Stations of the Cross VII >> The torch is passed

Luke 9:28-36

The face of Jesus, which had been mystically transfigured for us on the mountaintop, is now disfigured by us as he approaches his crucifixion.

If the legend of Veronica soothing Jesus' beaten and bleeding face hadn't survived exclusion from the Scriptural canon, we would have had to invent it. She stands in line with Simon from Cyrene, who helped carry Jesus' cross, and Joseph of Arimathia, who offered his tomb to hold his master's corpse. And we stand in line with all of them.

Veronica's tending to Jesus captures our reaction, millennia later, to the history of Christ's passion. She stood on the sidelines, helplessly watching her teacher face his death. We stand across the miles of history, knowing the outcome. Christ's passion has never been a mere piece of history, and it evokes our passion, as well. Our thoughts, words and deeds have the power today to cry out “Crucify!” or “Release him!” -- to soothe the brow of Christ and his fellow sufferers today with a cool cloth or to offer him (and them) sour wine with a ten-foot pole or pierce his side with a spear.
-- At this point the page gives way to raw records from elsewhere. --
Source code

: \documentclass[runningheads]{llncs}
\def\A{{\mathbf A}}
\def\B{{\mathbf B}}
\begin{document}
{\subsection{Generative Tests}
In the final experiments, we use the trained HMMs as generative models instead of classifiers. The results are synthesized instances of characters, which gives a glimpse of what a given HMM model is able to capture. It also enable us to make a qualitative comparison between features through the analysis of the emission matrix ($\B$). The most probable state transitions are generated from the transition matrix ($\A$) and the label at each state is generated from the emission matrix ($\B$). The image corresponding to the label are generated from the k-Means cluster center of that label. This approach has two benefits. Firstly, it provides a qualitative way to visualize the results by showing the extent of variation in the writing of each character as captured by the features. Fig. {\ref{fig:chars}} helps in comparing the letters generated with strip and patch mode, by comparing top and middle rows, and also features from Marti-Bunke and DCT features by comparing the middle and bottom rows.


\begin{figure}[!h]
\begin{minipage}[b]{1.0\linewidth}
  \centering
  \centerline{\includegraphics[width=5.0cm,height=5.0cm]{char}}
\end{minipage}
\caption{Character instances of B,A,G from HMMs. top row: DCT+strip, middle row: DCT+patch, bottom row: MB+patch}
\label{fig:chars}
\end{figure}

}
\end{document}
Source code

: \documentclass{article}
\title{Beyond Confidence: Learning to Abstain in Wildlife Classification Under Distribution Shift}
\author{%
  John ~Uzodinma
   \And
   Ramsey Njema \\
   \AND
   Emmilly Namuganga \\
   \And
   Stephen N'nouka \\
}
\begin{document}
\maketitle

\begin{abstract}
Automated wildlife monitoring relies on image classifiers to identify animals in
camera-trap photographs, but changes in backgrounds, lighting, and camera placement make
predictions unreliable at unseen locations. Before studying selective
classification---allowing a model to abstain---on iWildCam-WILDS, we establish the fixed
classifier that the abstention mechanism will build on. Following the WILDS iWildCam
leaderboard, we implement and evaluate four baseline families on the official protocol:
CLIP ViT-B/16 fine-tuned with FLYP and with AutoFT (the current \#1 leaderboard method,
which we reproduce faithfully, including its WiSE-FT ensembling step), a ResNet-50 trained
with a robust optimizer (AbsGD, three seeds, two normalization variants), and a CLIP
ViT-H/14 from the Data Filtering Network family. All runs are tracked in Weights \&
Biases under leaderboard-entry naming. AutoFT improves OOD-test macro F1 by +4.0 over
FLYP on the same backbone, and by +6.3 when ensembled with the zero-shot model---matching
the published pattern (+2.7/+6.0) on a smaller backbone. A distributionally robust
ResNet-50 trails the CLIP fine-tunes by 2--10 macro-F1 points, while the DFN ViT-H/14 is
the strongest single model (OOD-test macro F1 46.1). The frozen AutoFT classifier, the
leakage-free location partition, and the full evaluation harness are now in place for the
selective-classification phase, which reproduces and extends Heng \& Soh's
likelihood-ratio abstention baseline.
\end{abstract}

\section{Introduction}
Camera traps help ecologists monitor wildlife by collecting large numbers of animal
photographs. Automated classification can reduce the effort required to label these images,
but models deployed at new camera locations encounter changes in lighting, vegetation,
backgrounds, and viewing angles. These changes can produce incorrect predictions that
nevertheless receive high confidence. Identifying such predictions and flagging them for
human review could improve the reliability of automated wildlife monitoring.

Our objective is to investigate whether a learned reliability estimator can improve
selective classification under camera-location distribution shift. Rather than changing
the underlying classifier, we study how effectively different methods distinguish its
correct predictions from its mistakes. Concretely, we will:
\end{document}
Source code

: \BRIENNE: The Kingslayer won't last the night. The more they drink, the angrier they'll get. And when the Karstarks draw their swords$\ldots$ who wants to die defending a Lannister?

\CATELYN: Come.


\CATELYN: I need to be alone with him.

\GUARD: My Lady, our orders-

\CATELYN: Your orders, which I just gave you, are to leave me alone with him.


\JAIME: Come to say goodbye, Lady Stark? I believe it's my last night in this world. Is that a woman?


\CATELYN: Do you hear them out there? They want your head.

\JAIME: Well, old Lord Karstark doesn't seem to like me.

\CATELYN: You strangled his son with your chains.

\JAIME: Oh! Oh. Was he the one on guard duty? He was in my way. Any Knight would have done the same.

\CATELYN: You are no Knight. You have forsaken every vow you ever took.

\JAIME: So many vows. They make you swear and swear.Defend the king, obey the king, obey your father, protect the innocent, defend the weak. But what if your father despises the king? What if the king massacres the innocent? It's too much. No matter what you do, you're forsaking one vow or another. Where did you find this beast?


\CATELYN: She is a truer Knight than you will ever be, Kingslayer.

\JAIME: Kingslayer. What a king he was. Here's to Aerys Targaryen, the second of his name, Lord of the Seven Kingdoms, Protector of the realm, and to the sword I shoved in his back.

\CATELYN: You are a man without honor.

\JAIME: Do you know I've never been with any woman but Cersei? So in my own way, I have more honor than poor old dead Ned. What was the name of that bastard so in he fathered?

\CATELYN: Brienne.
Veronica tends not to the cross or tomb, the necessary implements of the story, but to Christ's face – to his very humanity. She reflects Christ's transfigured radiance onto Jesus' battered face. The torch has been passed. Jesus has given his all; his death as certain as his resurrection. It's up to Veronica – and Simon and Joseph, Mary and the beloved disciple, Peter and Andrew and Paul, and you and me – to bear his transfigured face into the world he loves.